A.M. : « Epicure constate que ce sur quoi toutes les opinions s’accordent, c’est que les dieux sont bienheureux et immortels. C’est là toute la différence entre la condition humaine et la condition divine : les hommes, eux, sont souffrants et mortels. En revanche, les dieux et les hommes sont semblables en forme, les dieux sont des esprits, ayant un corps très subtil, mais la même forme que les hommes. Ils ne sont visibles que par l’esprit et se manifestent dans les rêves. Alors que Xénophane critiquait violemment l’imagination des hommes qui attribuent des caractères anthropomorphiques au divin, Epicure pense au contraire que l’opinion et l’imagination communes sont une source de vérité. Par contre, Epicure rejette l’idée que les dieux interviennent dans les affaires humaines, à la différence d’ailleurs des philosophes qui le précèdent. Son argument est le suivant : les dieux sont bienheureux ; or s’ils intervenaient dans les affaires humaines ils auraient de l’inquiétude, de la colère, etc. ; donc les dieux n’interviennent pas dans les affaires humaines. Epicure rejette l’idée que les dieux aient créé l’univers pour le bien des hommes : pour preuve, l’existence omniprésente du mal. Si les dieux sont tout-puissants et bon, alors comment expliquer le mal ? Et si les dieux sont bienheureux, pour quelle raison aurait-il pu vouloir créé l’univers ? D’après Epicure, il y a là une série de contradiction dans l’idée que les dieux sont providentiels et bons : au contraire, pour être bienheureux, les dieux ne doivent s’occuper que d’eux-mêmes. »

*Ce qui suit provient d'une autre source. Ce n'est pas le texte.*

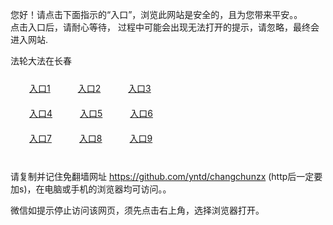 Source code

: 您好！请点击下面指示的“入口”，浏览此网站是安全的，且为您带来平安。。 <br/>
点击入口后，请耐心等待， 过程中可能会出现无法打开的提示，请忽略，最终会进入网站. </br>

法轮大法在长春<br/>
<div style="padding:10px"><a style="margin:20px" target="_blank" href="https://d4ssv9lxzgrnv.cloudfront.net/2Qpsp?smrhj" id="ccLink1" rel="nofollow">入口1</a> <a target="_blank" style="margin:20px" href="https://dt3gfpj39hecd.cloudfront.net/2Qpsp?gczdrgqk" id="ccLink2" rel="nofollow">入口2</a> <a style="margin:20px" target="_blank" href="https://d1ji6s6a4pfpb2.cloudfront.net/2Qpsp?xiihkqim" id="ccLink3" rel="nofollow">入口3</a></div>

<div style="padding:10px" ><a style="margin:20px" target="_blank" href="https://d4ssv9lxzgrnv.cloudfront.net/2Qpsp?smrhj" id="ccLink4" rel="nofollow">入口4</a> <a style="margin:20px" href="https://dt3gfpj39hecd.cloudfront.net/2Qpsp?gczdrgqk" target="_blank" id="ccLink5" rel="nofollow">入口5</a> <a style="margin:20px" href="https://d1ji6s6a4pfpb2.cloudfront.net/2Qpsp?xiihkqim" target="_blank" id="ccLink6" rel="nofollow">入口6</a></div>

<div style="padding:10px"><a style="margin:20px" target="_blank" href="https://d4ssv9lxzgrnv.cloudfront.net/2Qpsp?smrhj" id="ccLink7" rel="nofollow">入口7</a> <a style="margin:20px" href="https://dt3gfpj39hecd.cloudfront.net/2Qpsp?gczdrgqk" target="_blank" id="ccLink8" rel="nofollow">入口8</a> <a style="margin:20px" target="_blank" href="https://d1ji6s6a4pfpb2.cloudfront.net/2Qpsp?xiihkqim" id="ccLink9" rel="nofollow">入口9</a></div>

<br/>



请复制并记住免翻墙网址 https://github.com/yntd/changchunzx (http后一定要加s)，在电脑或手机的浏览器均可访问。。<br/>

微信如提示停止访问该网页，须先点击右上角，选择浏览器打开。
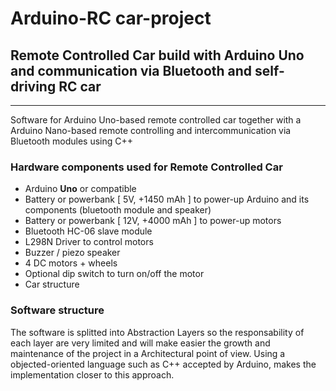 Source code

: Arduino-RC car-project
================
Remote Controlled Car build with Arduino Uno and communication via Bluetooth and self-driving RC car
---------------------------------------------
---
Software for Arduino Uno-based remote controlled car together with a Arduino Nano-based remote controlling and intercommunication via Bluetooth modules using C++   


### Hardware components used for Remote Controlled Car   
* Arduino **Uno** or compatible
* Battery or powerbank [ 5V, +1450 mAh ] to power-up Arduino and its components (bluetooth module and speaker)
* Battery or powerbank [ 12V, +4000 mAh ] to power-up motors
* Bluetooth HC-06 slave module
* L298N Driver to control motors
* Buzzer / piezo speaker
* 4 DC motors + wheels
* Optional dip switch to turn on/off the motor
* Car structure

### Software structure
The software is splitted into Abstraction Layers so the responsability of each layer are very limited and will make easier the growth and maintenance of the project in a Architectural point of view. Using a objected-oriented language such as C++ accepted by Arduino, makes the implementation closer to this approach.

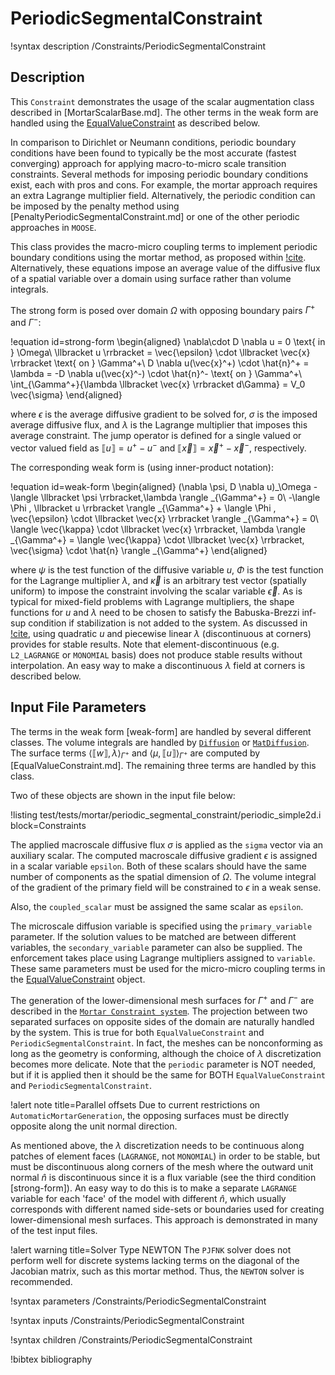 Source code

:# PeriodicSegmentalConstraint

!syntax description /Constraints/PeriodicSegmentalConstraint

## Description

This `Constraint` demonstrates the usage of the scalar augmentation class described in [MortarScalarBase.md].
The other terms in the weak form are handled using the [EqualValueConstraint](/EqualValueConstraint.md)
as described below.

In comparison to Dirichlet or Neumann conditions, periodic boundary conditions have been found
to typically be the most accurate (fastest converging) approach for applying macro-to-micro scale
transition constraints.
Several methods for imposing periodic boundary conditions exist, each with pros and cons.
For example, the mortar approach requires an extra Lagrange multiplier field.
Alternatively, the periodic condition can be imposed by the penalty method using [PenaltyPeriodicSegmentalConstraint.md] or one of the other periodic approaches in `MOOSE`.

This class provides the macro-micro coupling terms to implement periodic boundary conditions
using the mortar method, as proposed within [!cite](reis_mortar_2014). Alternatively, these
equations impose an average value of the diffusive flux of a spatial variable over a domain
using surface rather than volume integrals.

The strong form is posed over domain $\Omega$ with opposing boundary pairs $\Gamma^+$
and $\Gamma^-$:

!equation id=strong-form
\begin{aligned}
  \nabla\cdot D \nabla u = 0 \text{ in } \Omega\\
  \llbracket u \rrbracket = \vec{\epsilon} \cdot \llbracket \vec{x} \rrbracket \text{ on } \Gamma^+\\
  D \nabla u(\vec{x}^+) \cdot \hat{n}^+ = \lambda = -D \nabla u(\vec{x}^-) \cdot \hat{n}^- \text{ on } \Gamma^+\\
  \int_{\Gamma^+}{\lambda \llbracket \vec{x} \rrbracket d\Gamma} = V_0 \vec{\sigma}
\end{aligned}

where $\epsilon$ is the average diffusive gradient to be solved for,
$\sigma$ is the imposed average diffusive flux, and $\lambda$ is the
Lagrange multiplier that imposes this average constraint.
The jump operator is defined for a single valued or vector valued field
as $\llbracket u \rrbracket = u^{+} - u^{-}$ and
$\llbracket \vec{x} \rrbracket = \vec{x}^{+} - \vec{x}^{-}$, respectively.

The corresponding weak form is (using inner-product notation):

!equation id=weak-form
\begin{aligned}
  (\nabla \psi, D \nabla u)_\Omega - \langle \llbracket \psi \rrbracket,\lambda \rangle _{\Gamma^+} = 0\\
  -\langle \Phi , \llbracket u \rrbracket \rangle _{\Gamma^+} + \langle \Phi , \vec{\epsilon} \cdot \llbracket \vec{x} \rrbracket \rangle _{\Gamma^+} = 0\\
  \langle \vec{\kappa} \cdot \llbracket \vec{x} \rrbracket, \lambda \rangle _{\Gamma^+} = \langle \vec{\kappa} \cdot \llbracket \vec{x} \rrbracket, \vec{\sigma} \cdot \hat{n} \rangle _{\Gamma^+}
\end{aligned}

where $\psi$ is the test function of the diffusive variable $u$, $\Phi$ is the test function
for the Lagrange multiplier $\lambda$, and $\vec{\kappa}$ is an arbitrary test vector (spatially uniform)
to impose the constraint involving the scalar variable $\vec{\epsilon}$.
As is typical for mixed-field problems with Lagrange multipliers, the shape functions for
$u$ and $\lambda$ need to be chosen to satisfy the Babuska-Brezzi inf-sup condition if
stabilization is not added to the system. As discussed in [!cite](reis_mortar_2014),
using quadratic $u$ and piecewise linear $\lambda$ (discontinuous at corners) provides
for stable results. Note that element-discontinuous (e.g. `L2_LAGRANGE` or `MONOMIAL` basis)
does not produce stable results without interpolation. An easy way to make a discontinuous
$\lambda$ field at corners is described below.

## Input File Parameters

The terms in the weak form [weak-form] are handled by several different classes.
The volume integrals are handled by [`Diffusion`](source/kernels/Diffusion.md) or
[`MatDiffusion`](source/kernels/MatDiffusion.md). The surface terms
$\langle \llbracket w \rrbracket,\lambda \rangle _{\Gamma^+}$ and
$\langle \mu , \llbracket u \rrbracket \rangle _{\Gamma^+}$ are computed by
[EqualValueConstraint.md]. The remaining three terms are handled by this class.

Two of these objects are shown in the input file below:

!listing test/tests/mortar/periodic_segmental_constraint/periodic_simple2d.i block=Constraints

The applied macroscale diffusive flux $\sigma$ is applied as the `sigma` vector via an auxiliary
scalar. The computed macroscale diffusive gradient $\epsilon$ is assigned in a scalar variable `epsilon`.
Both of these scalars should have the same number of components as the spatial dimension of $\Omega$.
The volume integral of the gradient of the primary field will be constrained to $\epsilon$
in a weak sense.

Also, the `coupled_scalar` must be assigned the same scalar as `epsilon`.

The microscale diffusion variable is specified using the `primary_variable` parameter.
If the solution values to be matched are between different variables, the
`secondary_variable` parameter can also be supplied.
The enforcement takes place using Lagrange multipliers assigned to `variable`.
These same parameters must be used for the micro-micro coupling terms
in the [EqualValueConstraint](/EqualValueConstraint.md) object.

The generation of the lower-dimensional mesh surfaces for $\Gamma^+$ and $\Gamma^-$
are described in the [`Mortar Constraint system`](syntax/Constraints/index.md). The
projection between two separated surfaces on opposite sides of the domain are naturally
handled by the system. This is true for both `EqualValueConstraint` and
`PeriodicSegmentalConstraint`. In fact, the meshes can be nonconforming as long as
the geometry is conforming, although the choice of $\lambda$ discretization becomes
more delicate. Note that the `periodic` parameter is NOT needed, but if it is applied
then it should be the same for BOTH `EqualValueConstraint` and
`PeriodicSegmentalConstraint`.

!alert note title=Parallel offsets
Due to current restrictions on `AutomaticMortarGeneration`, the opposing surfaces must be
directly opposite along the unit normal direction.

As mentioned above, the $\lambda$ discretization needs to be continuous along patches
of element faces (`LAGRANGE`, not `MONOMIAL`) in order to be stable, but must be discontinuous along
corners of the mesh where the outward unit normal $\hat{n}$ is discontinuous since it is
a flux variable (see the third condition [strong-form]). An easy way to do this is to make a
separate `LAGRANGE` variable for each 'face' of the model with different $\hat{n}$, which
usually corresponds with different named side-sets or boundaries used for creating
lower-dimensional mesh surfaces. This approach is demonstrated in many of the test input files.

!alert warning title=Solver Type NEWTON
The `PJFNK` solver does not perform well for discrete systems lacking terms on the diagonal
of the Jacobian matrix, such as this mortar method. Thus, the `NEWTON` solver is recommended.

!syntax parameters /Constraints/PeriodicSegmentalConstraint

!syntax inputs /Constraints/PeriodicSegmentalConstraint

!syntax children /Constraints/PeriodicSegmentalConstraint

!bibtex bibliography
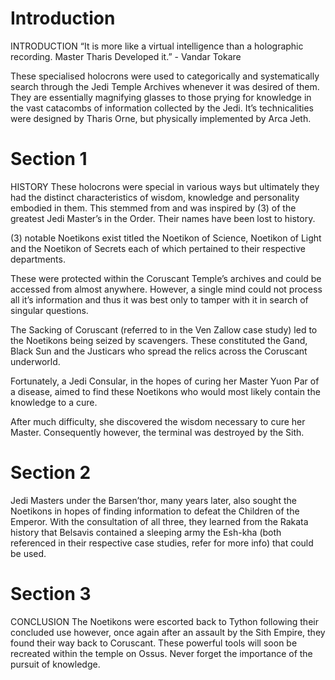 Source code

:# Introduction

INTRODUCTION
“It is more like a virtual intelligence than a holographic recording.
Master Tharis Developed it.” - Vandar Tokare

These specialised holocrons were used to categorically and systematically search through the Jedi Temple Archives whenever it was desired of them.
They are essentially magnifying glasses to those prying for knowledge in the vast catacombs of information collected by the Jedi.
It’s technicalities were designed by Tharis Orne, but physically implemented by Arca Jeth.

# Section 1

HISTORY
These holocrons were special in various ways but ultimately they had the distinct characteristics of wisdom, knowledge and personality embodied in them.
This stemmed from and was inspired by (3) of the greatest Jedi Master’s in the Order.
Their names have been lost to history.

(3) notable Noetikons exist titled the Noetikon of Science, Noetikon of Light and the Noetikon of Secrets each of which pertained to their respective departments.

These were protected within the Coruscant Temple’s archives and could be accessed from almost anywhere.
However, a single mind could not process all it’s information and thus it was best only to tamper with it in search of singular questions.

The Sacking of Coruscant (referred to in the Ven Zallow case study) led to the Noetikons being seized by scavengers.
These constituted the Gand, Black Sun and the Justicars who spread the relics across the Coruscant underworld.

Fortunately, a Jedi Consular, in the hopes of curing her Master Yuon Par of a disease, aimed to find these Noetikons who would most likely contain the knowledge to a cure.

After much difficulty, she discovered the wisdom necessary to cure her Master.
Consequently however, the terminal was destroyed by the Sith.

# Section 2

Jedi Masters under the Barsen’thor, many years later, also sought the Noetikons in hopes of finding information to defeat the Children of the Emperor.
With the consultation of all three, they learned from the Rakata history that Belsavis contained a sleeping army the Esh-kha (both referenced in their respective case studies, refer for more info) that could be used.

# Section 3

CONCLUSION
The Noetikons were escorted back to Tython following their concluded use however, once again after an assault by the Sith Empire, they found their way back to Coruscant.
These powerful tools will soon be recreated within the temple on Ossus.
Never forget the importance of the pursuit of knowledge.
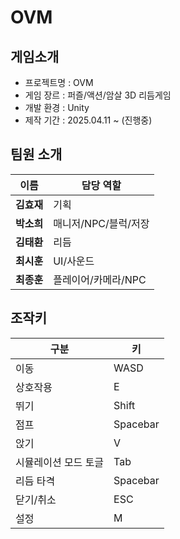 # OVM

## 게임소개

- 프로젝트명 : OVM
- 게임 장르 : 퍼즐/액션/암살 3D 리듬게임
- 개발 환경 : Unity
- 제작 기간 : 2025.04.11 ~ (진행중)

## 팀원 소개
| 이름       | 담당 역할                  |
| ---------- | -------------------------- |
| **김효재** | 기획  |
| **박소희** | 매니저/NPC/블럭/저장   |
| **김태환** | 리듬   |
| **최시훈** | UI/사운드   |
| **최종훈** | 플레이어/카메라/NPC   |

## 조작키

| 구분 | 키 |
| --- | --- |
| 이동 | WASD |
| 상호작용 | E |
| 뛰기 | Shift |
| 점프 | Spacebar |
| 앉기 | V |
| 시뮬레이션 모드 토글 | Tab |
| 리듬 타격 | Spacebar |
| 닫기/취소 | ESC |
| 설정 | M |
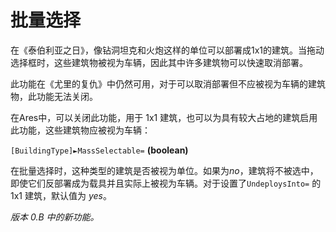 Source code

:# 批量选择

在《泰伯利亚之日》，像钻洞坦克和火炮这样的单位可以部署成1x1的建筑。当拖动选择框时，这些建筑物被视为车辆，因此其中许多建筑物可以快速取消部署。

此功能在《尤里的复仇》中仍然可用，对于可以取消部署但不应被视为车辆的建筑物，此功能无法关闭。

在Ares中，可以关闭此功能，用于 1x1 建筑，也可以为具有较大占地的建筑启用此功能，这些建筑物应被视为车辆：

`[BuildingType]►MassSelectable=` **(boolean)**

在批量选择时，这种类型的建筑是否被视为单位。如果为*no*，建筑将不被选中，即使它们反部署成为载具并且实际上被视为车辆。对于设置了`UndeploysInto=` 的 1x1 建筑，默认值为 *yes*。

*版本 0.B 中的新功能。*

A.M. : « Les chrétiens apportent une réponse complexe mais intéressante, fondée sur le concept d’amour. Epicure a raison de dire que le divin n’a aucune raison de créé l’univers, il ne souffre d’aucun manque, il est bienheureux. Mais Dieu justement, Dieu est amour, il fait le don de l’existence d’une manière purement gratuite. Certes, il y a le mal dans le monde, mais Dieu connaît déjà le règne de la justice à venir, il n’est donc pas malheureux. S’il y a du mal, c’est parce que Dieu voulait que l’homme soit libre afin qu’il puisse entretenir une relation d’amour et non de viol avec lui. Or l’homme a utilisé sa liberté pour rejeter Dieu, ce qui fait que le mal s’introduit dans le monde, puisque Dieu est la source du bien. Mais ce mal, comme nous l’avons déjà dit, n’est que provisoire, il n’entame pas le « moral » de Dieu. Ainsi, il est possible que Dieu soit à la fois bienheureux et bon, créateur, puissant et providentiel bien que le mal existe. »
C.K. : « Dans la Bible, le livre des Actes des Apôtres rapporte une rencontre entre l’Apôtre Paul et les disciples d’Epicure. Mais les épicuriens finissent par rejeter Paul, pourquoi ? »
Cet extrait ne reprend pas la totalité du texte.